Retaspimycin is a potent inhibitor of Hsp90, with EC₅₀s of 119 nM for both Hsp90 and Grp9. IC50 & Target: EC50: 63 nM (Hsp90), 119 nM (Grp94)^[1] In Vitro: Retaspimycin is a potent inhibitor of Hsp90, with EC₅₀s of 119 nM for both Hsp90 and Grp9. Retaspimycin (IPI-504) is cytocoxic to human multiple myeloma (MM) cell lines, with EC₅₀s of 307 ± 51 nM and 306 ± 38 nM, respectively, for MM1.s and RPMI-8226 cells^[1]. Retaspimycin (IPI-504, 10-100 nM) suppresses the growth of both trastuzumab-sensitive and -resistant cells in a dose-dependent manner.
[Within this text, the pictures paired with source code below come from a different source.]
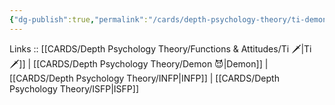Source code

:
 ```yaml
---
{"dg-publish":true,"permalink":"/cards/depth-psychology-theory/ti-demon/","created":"2023-01-05T15:02:54.375+01:00","updated":"2023-02-26T16:48:19.630+01:00"}
---
```


Links :: [[CARDS/Depth Psychology Theory/Functions & Attitudes/Ti 🗡️\|Ti 🗡️]] | [[CARDS/Depth Psychology Theory/Demon 😈\|Demon]] | [[CARDS/Depth Psychology Theory/INFP\|INFP]] | [[CARDS/Depth Psychology Theory/ISFP\|ISFP]]

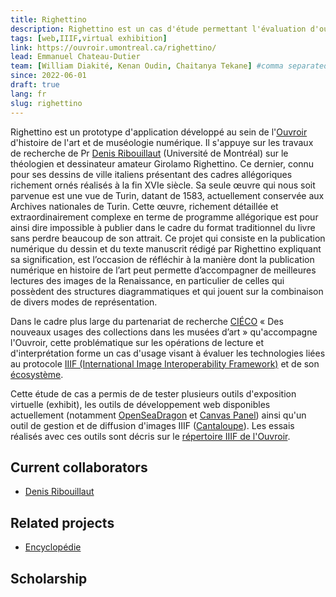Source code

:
 ```yaml
---
title: Righettino
description: Righettino est un cas d'étude permettant l'évaluation d'outils de visualisation d'images haute-résolution IIIF
tags: [web,IIIF,virtual exhibition]
link: https://ouvroir.umontreal.ca/righettino/
lead: Emmanuel Chateau-Dutier
team: [William Diakité, Kenan Oudin, Chaitanya Tekane] #comma separated
since: 2022-06-01
draft: true
lang: fr
slug: righettino
---
```


<!-- project description -->
Righettino est un prototype d'application développé au sein de l'[Ouvroir](https://ouvroir.umontreal.ca/) d'histoire de l'art et de muséologie numérique. Il s'appuye sur les travaux de recherche de Pr [Denis Ribouillaut](https://histart.umontreal.ca/repertoire-departement/professeur/in/in19365/sg/Denis%20Ribouillault/) (Université de Montréal) sur le théologien et dessinateur amateur Girolamo Righettino. Ce dernier, connu pour ses dessins de ville italiens présentant des cadres allégoriques richement ornés réalisés à la fin XVIe siècle. Sa seule œuvre qui nous soit parvenue est une vue de Turin, datant de 1583, actuellement conservée aux Archives nationales de Turin. Cette œuvre, richement détaillée et extraordinairement complexe en terme de programme allégorique est pour ainsi dire impossible à publier dans le cadre du format traditionnel du livre sans perdre beaucoup de son attrait. Ce projet qui consiste en la publication numérique du dessin et du texte manuscrit rédigé par Righettino expliquant sa signification, est l’occasion de réfléchir à la manière dont la publication numérique en histoire de l’art peut permette d’accompagner de meilleures lectures des images de la Renaissance, en particulier de celles qui possèdent des structures diagrammatiques et qui jouent sur la combinaison de divers modes de représentation.

Dans le cadre plus large du partenariat de recherche [CIÉCO](http://cieco.umontreal.ca/) « Des nouveaux usages des collections dans les musées d’art » qu'accompagne l'Ouvroir, cette problématique sur les opérations de lecture et d'interprétation forme un cas d'usage visant à évaluer les technologies liées au protocole [IIIF (International Image Interoperability Framework)](https://iiif.io/) et de son [écosystème](https://github.com/IIIF/awesome-iiif). 

Cette étude de cas a permis de de tester plusieurs outils d'exposition virtuelle (exhibit), les outils de développement web disponibles actuellement (notamment [OpenSeaDragon](https://openseadragon.github.io/) et [Canvas Panel](https://iiif-canvas-panel.netlify.app/)) ainsi qu'un outil de gestion et de diffusion d'images IIIF ([Cantaloupe](https://cantaloupe-project.github.io/)). Les essais réalisés avec ces outils sont décris sur le [répertoire IIIF de l'Ouvroir](https://github.com/ouvroir/IIIF/tree/main/documentation).

## Current collaborators
- [Denis Ribouillaut](https://histart.umontreal.ca/repertoire-departement/professeur/in/in19365/sg/Denis%20Ribouillault/)


## Related projects
- [Encyclopédie](https://ouvroir.umontreal.ca/fr/projets/encyclopedie/)


## Scholarship
<!--publications, expos, articles, conférences-->
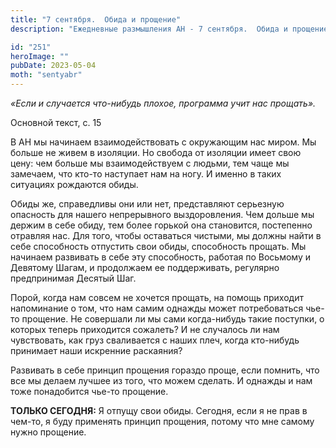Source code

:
 ```yaml
---
title: "7 сентября.  Обида и прощение"
description: "Ежедневные размышления АН - 7 сентября.  Обида и прощение"

id: "251"
heroImage: ""
pubDate: 2023-05-04
moth: "sentyabr"
---
```


_«Если и случается что-нибудь плохое, программа учит нас прощать»._

Основной текст, с. 15

В АН мы начинаем взаимодействовать с окружающим нас миром. Мы больше не живем
в изоляции. Но свобода от изоляции имеет свою цену: чем больше мы
взаимодействуем с людьми, тем чаще мы замечаем, что кто-то наступает нам на
ногу. И именно в таких ситуациях рождаются обиды.

Обиды же, справедливы они или нет, представляют серьезную опасность для нашего
непрерывного выздоровления. Чем дольше мы держим в себе обиду, тем более
горькой она становится, постепенно отравляя нас. Для того, чтобы оставаться
чистыми, мы должны найти в себе способность отпустить свои обиды, способность
прощать. Мы начинаем развивать в себе эту способность, работая по Восьмому и
Девятому Шагам, и продолжаем ее поддерживать, регулярно предпринимая Десятый
Шаг.

Порой, когда нам совсем не хочется прощать, на помощь приходит напоминание о
том, что нам самим однажды может потребоваться чье-то прощение. Не совершали
ли мы сами когда-нибудь такие поступки, о которых теперь приходится сожалеть?
И не случалось ли нам чувствовать, как груз сваливается с наших плеч, когда
кто-нибудь принимает наши искренние раскаяния?

Развивать в себе принцип прощения гораздо проще, если помнить, что все мы
делаем лучшее из того, что можем сделать. И однажды и нам тоже понадобится
чье-то прощение.

**ТОЛЬКО СЕГОДНЯ:** Я отпущу свои обиды. Сегодня, если я не прав в чем-то, я
буду применять принцип прощения, потому что мне самому нужно прощение.
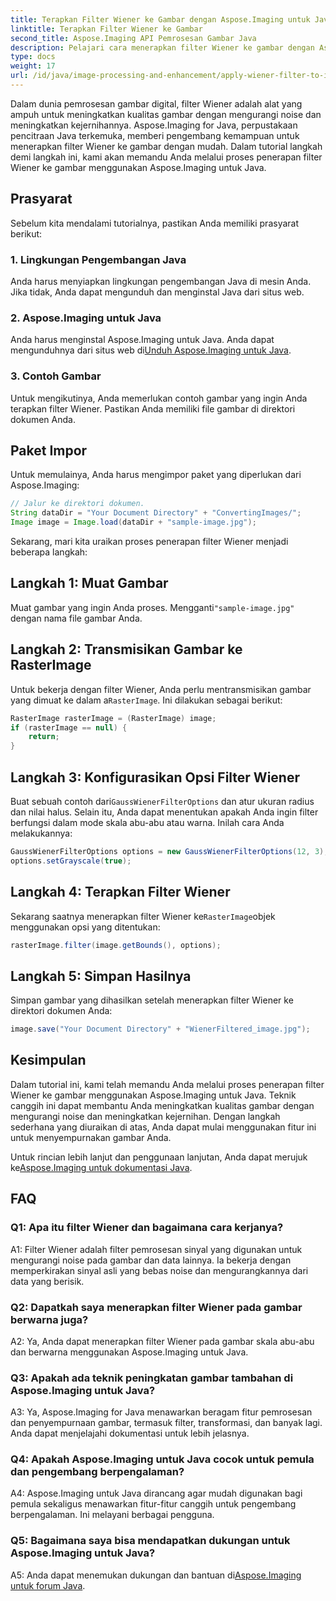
 ```yaml
---
title: Terapkan Filter Wiener ke Gambar dengan Aspose.Imaging untuk Java
linktitle: Terapkan Filter Wiener ke Gambar
second_title: Aspose.Imaging API Pemrosesan Gambar Java
description: Pelajari cara menerapkan filter Wiener ke gambar dengan Aspose.Imaging for Java, meningkatkan kualitas gambar dan mengurangi noise dengan mudah.
type: docs
weight: 17
url: /id/java/image-processing-and-enhancement/apply-wiener-filter-to-images/
---
```


Dalam dunia pemrosesan gambar digital, filter Wiener adalah alat yang ampuh untuk meningkatkan kualitas gambar dengan mengurangi noise dan meningkatkan kejernihannya. Aspose.Imaging for Java, perpustakaan pencitraan Java terkemuka, memberi pengembang kemampuan untuk menerapkan filter Wiener ke gambar dengan mudah. Dalam tutorial langkah demi langkah ini, kami akan memandu Anda melalui proses penerapan filter Wiener ke gambar menggunakan Aspose.Imaging untuk Java.

## Prasyarat

Sebelum kita mendalami tutorialnya, pastikan Anda memiliki prasyarat berikut:

### 1. Lingkungan Pengembangan Java

Anda harus menyiapkan lingkungan pengembangan Java di mesin Anda. Jika tidak, Anda dapat mengunduh dan menginstal Java dari situs web.

### 2. Aspose.Imaging untuk Java

Anda harus menginstal Aspose.Imaging untuk Java. Anda dapat mengunduhnya dari situs web di[Unduh Aspose.Imaging untuk Java](https://releases.aspose.com/imaging/java/).

### 3. Contoh Gambar

Untuk mengikutinya, Anda memerlukan contoh gambar yang ingin Anda terapkan filter Wiener. Pastikan Anda memiliki file gambar di direktori dokumen Anda.

## Paket Impor

Untuk memulainya, Anda harus mengimpor paket yang diperlukan dari Aspose.Imaging:

```java
// Jalur ke direktori dokumen.
String dataDir = "Your Document Directory" + "ConvertingImages/";
Image image = Image.load(dataDir + "sample-image.jpg");
```

Sekarang, mari kita uraikan proses penerapan filter Wiener menjadi beberapa langkah:

## Langkah 1: Muat Gambar

 Muat gambar yang ingin Anda proses. Mengganti`"sample-image.jpg"` dengan nama file gambar Anda.

## Langkah 2: Transmisikan Gambar ke RasterImage

 Untuk bekerja dengan filter Wiener, Anda perlu mentransmisikan gambar yang dimuat ke dalam a`RasterImage`. Ini dilakukan sebagai berikut:

```java
RasterImage rasterImage = (RasterImage) image;
if (rasterImage == null) {
    return;
}
```

## Langkah 3: Konfigurasikan Opsi Filter Wiener

 Buat sebuah contoh dari`GaussWienerFilterOptions` dan atur ukuran radius dan nilai halus. Selain itu, Anda dapat menentukan apakah Anda ingin filter berfungsi dalam mode skala abu-abu atau warna. Inilah cara Anda melakukannya:

```java
GaussWienerFilterOptions options = new GaussWienerFilterOptions(12, 3);
options.setGrayscale(true);
```

## Langkah 4: Terapkan Filter Wiener

 Sekarang saatnya menerapkan filter Wiener ke`RasterImage`objek menggunakan opsi yang ditentukan:

```java
rasterImage.filter(image.getBounds(), options);
```

## Langkah 5: Simpan Hasilnya

Simpan gambar yang dihasilkan setelah menerapkan filter Wiener ke direktori dokumen Anda:

```java
image.save("Your Document Directory" + "WienerFiltered_image.jpg");
```

## Kesimpulan

Dalam tutorial ini, kami telah memandu Anda melalui proses penerapan filter Wiener ke gambar menggunakan Aspose.Imaging untuk Java. Teknik canggih ini dapat membantu Anda meningkatkan kualitas gambar dengan mengurangi noise dan meningkatkan kejernihan. Dengan langkah sederhana yang diuraikan di atas, Anda dapat mulai menggunakan fitur ini untuk menyempurnakan gambar Anda.

 Untuk rincian lebih lanjut dan penggunaan lanjutan, Anda dapat merujuk ke[Aspose.Imaging untuk dokumentasi Java](https://reference.aspose.com/imaging/java/).

## FAQ

### Q1: Apa itu filter Wiener dan bagaimana cara kerjanya?

A1: Filter Wiener adalah filter pemrosesan sinyal yang digunakan untuk mengurangi noise pada gambar dan data lainnya. Ia bekerja dengan memperkirakan sinyal asli yang bebas noise dan mengurangkannya dari data yang berisik.

### Q2: Dapatkah saya menerapkan filter Wiener pada gambar berwarna juga?

A2: Ya, Anda dapat menerapkan filter Wiener pada gambar skala abu-abu dan berwarna menggunakan Aspose.Imaging untuk Java.

### Q3: Apakah ada teknik peningkatan gambar tambahan di Aspose.Imaging untuk Java?

A3: Ya, Aspose.Imaging for Java menawarkan beragam fitur pemrosesan dan penyempurnaan gambar, termasuk filter, transformasi, dan banyak lagi. Anda dapat menjelajahi dokumentasi untuk lebih jelasnya.

### Q4: Apakah Aspose.Imaging untuk Java cocok untuk pemula dan pengembang berpengalaman?

A4: Aspose.Imaging untuk Java dirancang agar mudah digunakan bagi pemula sekaligus menawarkan fitur-fitur canggih untuk pengembang berpengalaman. Ini melayani berbagai pengguna.

### Q5: Bagaimana saya bisa mendapatkan dukungan untuk Aspose.Imaging untuk Java?

 A5: Anda dapat menemukan dukungan dan bantuan di[Aspose.Imaging untuk forum Java](https://forum.aspose.com/).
Retaspimycin (0-500 nM) decreases HER2 protein expression and suppresses both Akt and MAPKs pathways in both sensitive and trastuzumab-resistant cells^[3]. In Vivo: Retaspimycin (IPI-504, 50 mg/kg, i.v.) causes selective tumor retention in RPMI-8226 tumor-bearing mice^[1]. Retaspimycin (IPI-504, 100 mg/kg, p.o., 3 times per week) reduces the tumor volume by 69% and and 84% of baseline values in GIST-882 and GIST-PSW xenografts, respectively. Furthermore, Retaspimycin in combination with imatinib inhibits tumor growth more significantly than Retaspimycin alone in GIST-PSW model, but no obvious difference is ovsrebed in the GIST-882 model. Retaspimycin also downregulates KIT in gastrointestinal stromal tumor (GIST)^[2]. Retaspimycin (IPI-504, 50 mg/kg) shows antitumor activity in HCC1569 xenografts. IPI-504 (100 mg/kg, i.p.) effectively decreases the levels of HER2, p-Akt, and p-MAPKs in BT474R and BT474H1047R tumors^[3].